E3S Web of Conferences (Jan 2019)
Walanae Fault Kinematic Deduced from Geometric Geodetic GNSS GPS Monitoring
Abstract
The western Sulawesi region has the main structural boundary, the Palu Koro Fault which divides from Palu Bay at the northest part to Central Sulawesi and continues into the Bone Gulf in southest part. In the southern part of this region, namely the South Sulawesi Arm zone, there is a Walanae fault which is defined as a sinistral wrench with a NW-SE direction that divides the South Arm of Sulawesi.

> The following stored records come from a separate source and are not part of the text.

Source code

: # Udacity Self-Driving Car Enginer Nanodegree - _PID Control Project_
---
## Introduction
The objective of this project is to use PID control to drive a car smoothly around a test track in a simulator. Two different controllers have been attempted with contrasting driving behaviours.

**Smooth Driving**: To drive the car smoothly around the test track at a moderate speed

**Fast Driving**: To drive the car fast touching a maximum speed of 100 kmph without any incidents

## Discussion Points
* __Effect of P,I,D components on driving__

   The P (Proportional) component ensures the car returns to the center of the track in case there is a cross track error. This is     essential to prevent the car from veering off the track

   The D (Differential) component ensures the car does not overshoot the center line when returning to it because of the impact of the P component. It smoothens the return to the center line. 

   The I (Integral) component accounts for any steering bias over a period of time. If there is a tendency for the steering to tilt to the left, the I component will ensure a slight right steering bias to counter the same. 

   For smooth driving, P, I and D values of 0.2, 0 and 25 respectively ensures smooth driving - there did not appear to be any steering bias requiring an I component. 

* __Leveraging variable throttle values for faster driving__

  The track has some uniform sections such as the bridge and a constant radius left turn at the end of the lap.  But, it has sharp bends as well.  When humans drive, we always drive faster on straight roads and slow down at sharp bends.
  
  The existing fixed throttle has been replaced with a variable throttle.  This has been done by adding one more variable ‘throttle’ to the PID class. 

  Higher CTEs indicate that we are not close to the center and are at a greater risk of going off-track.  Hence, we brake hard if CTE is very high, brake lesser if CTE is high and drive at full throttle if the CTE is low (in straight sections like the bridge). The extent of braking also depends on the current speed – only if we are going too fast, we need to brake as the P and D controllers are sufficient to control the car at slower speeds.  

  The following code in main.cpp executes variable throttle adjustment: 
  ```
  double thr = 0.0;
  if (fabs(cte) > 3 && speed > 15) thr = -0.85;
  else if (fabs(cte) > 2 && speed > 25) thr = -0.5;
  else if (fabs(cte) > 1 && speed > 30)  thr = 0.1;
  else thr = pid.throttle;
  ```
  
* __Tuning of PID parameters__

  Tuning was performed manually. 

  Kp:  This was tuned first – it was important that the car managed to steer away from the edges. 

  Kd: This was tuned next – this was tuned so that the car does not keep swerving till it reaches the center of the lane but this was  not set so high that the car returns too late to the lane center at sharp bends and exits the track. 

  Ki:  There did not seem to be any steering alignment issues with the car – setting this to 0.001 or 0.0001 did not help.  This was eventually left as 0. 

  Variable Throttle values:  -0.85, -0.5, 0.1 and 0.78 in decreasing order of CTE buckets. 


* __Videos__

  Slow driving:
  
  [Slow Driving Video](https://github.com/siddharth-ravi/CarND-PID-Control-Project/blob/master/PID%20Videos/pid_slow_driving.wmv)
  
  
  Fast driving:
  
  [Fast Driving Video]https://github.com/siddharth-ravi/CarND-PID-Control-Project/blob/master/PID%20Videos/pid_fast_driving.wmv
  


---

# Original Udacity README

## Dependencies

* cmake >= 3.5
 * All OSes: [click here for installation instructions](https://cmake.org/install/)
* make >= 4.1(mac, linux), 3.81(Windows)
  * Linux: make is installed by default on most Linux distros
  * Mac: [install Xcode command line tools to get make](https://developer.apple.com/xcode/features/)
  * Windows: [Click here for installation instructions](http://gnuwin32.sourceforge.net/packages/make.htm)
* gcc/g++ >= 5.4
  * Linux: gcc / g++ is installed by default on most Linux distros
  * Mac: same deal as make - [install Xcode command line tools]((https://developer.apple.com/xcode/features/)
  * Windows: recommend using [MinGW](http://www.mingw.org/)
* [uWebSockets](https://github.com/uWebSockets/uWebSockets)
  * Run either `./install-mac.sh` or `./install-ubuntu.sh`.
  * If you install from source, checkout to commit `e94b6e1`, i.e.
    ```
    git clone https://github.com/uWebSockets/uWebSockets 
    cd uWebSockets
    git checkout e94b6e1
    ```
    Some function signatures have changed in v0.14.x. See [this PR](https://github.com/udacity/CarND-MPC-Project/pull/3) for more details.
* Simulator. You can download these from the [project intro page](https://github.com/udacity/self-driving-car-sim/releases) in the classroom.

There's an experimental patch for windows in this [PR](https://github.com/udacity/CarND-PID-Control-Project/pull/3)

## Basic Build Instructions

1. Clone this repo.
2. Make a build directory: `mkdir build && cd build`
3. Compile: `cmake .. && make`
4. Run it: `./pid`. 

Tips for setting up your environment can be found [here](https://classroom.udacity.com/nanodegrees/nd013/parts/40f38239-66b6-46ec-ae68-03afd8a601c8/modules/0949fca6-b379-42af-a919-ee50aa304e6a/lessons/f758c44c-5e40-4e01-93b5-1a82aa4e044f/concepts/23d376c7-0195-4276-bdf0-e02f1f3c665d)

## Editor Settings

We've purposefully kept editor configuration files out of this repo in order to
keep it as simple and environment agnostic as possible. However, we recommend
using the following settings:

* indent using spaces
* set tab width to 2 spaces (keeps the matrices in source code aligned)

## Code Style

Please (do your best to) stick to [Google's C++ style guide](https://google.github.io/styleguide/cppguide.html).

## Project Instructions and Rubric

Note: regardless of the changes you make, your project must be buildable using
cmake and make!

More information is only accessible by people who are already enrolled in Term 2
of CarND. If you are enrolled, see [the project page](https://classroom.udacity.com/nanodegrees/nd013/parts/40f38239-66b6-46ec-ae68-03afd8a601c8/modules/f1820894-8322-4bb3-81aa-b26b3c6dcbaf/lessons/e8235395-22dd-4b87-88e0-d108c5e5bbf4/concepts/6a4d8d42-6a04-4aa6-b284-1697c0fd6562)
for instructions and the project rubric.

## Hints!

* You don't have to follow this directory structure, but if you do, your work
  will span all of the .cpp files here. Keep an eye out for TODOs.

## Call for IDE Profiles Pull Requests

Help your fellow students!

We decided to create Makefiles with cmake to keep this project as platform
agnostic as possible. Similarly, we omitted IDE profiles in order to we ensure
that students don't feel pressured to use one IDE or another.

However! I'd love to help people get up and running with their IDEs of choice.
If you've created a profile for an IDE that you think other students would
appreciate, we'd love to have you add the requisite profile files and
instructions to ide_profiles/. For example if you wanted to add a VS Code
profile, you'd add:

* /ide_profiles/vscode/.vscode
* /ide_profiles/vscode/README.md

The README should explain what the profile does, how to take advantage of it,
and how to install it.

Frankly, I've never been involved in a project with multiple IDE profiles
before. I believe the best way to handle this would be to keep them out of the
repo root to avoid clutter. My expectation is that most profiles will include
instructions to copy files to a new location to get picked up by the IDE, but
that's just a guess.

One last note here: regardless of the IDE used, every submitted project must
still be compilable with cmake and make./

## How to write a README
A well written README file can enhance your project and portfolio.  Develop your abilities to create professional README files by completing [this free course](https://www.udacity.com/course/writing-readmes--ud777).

This fault in the northern part is expected to continue to the northwest intersecting the Makassar Strait and unite with Paternoster-Lupar (Kalimantan) sutures and at the southest ending in Flores thrust fault. Walanae fault system did not only have one strand but was divided into 4 parts, namely the northern East Walanae Fault with a slip rate of 6.634 mm/year and the southern part with a 7.097 mm/year of slip rate, as well as the northern part of West Walanae Fault with a slip rate of 4.528 mm/year and the southern part with a slip rate of 3.270 mm/year. The northern part of Walanae fault system has opening or spreading pattern occurs that is in harmony with the formation of Walanae depression. By using simple geometric modeling, we found the fault system have 2 strain partitions with dominant sinistral strike slip pattern at southern part and combination between left lateral strike slip with thrust fault pattern at northern part.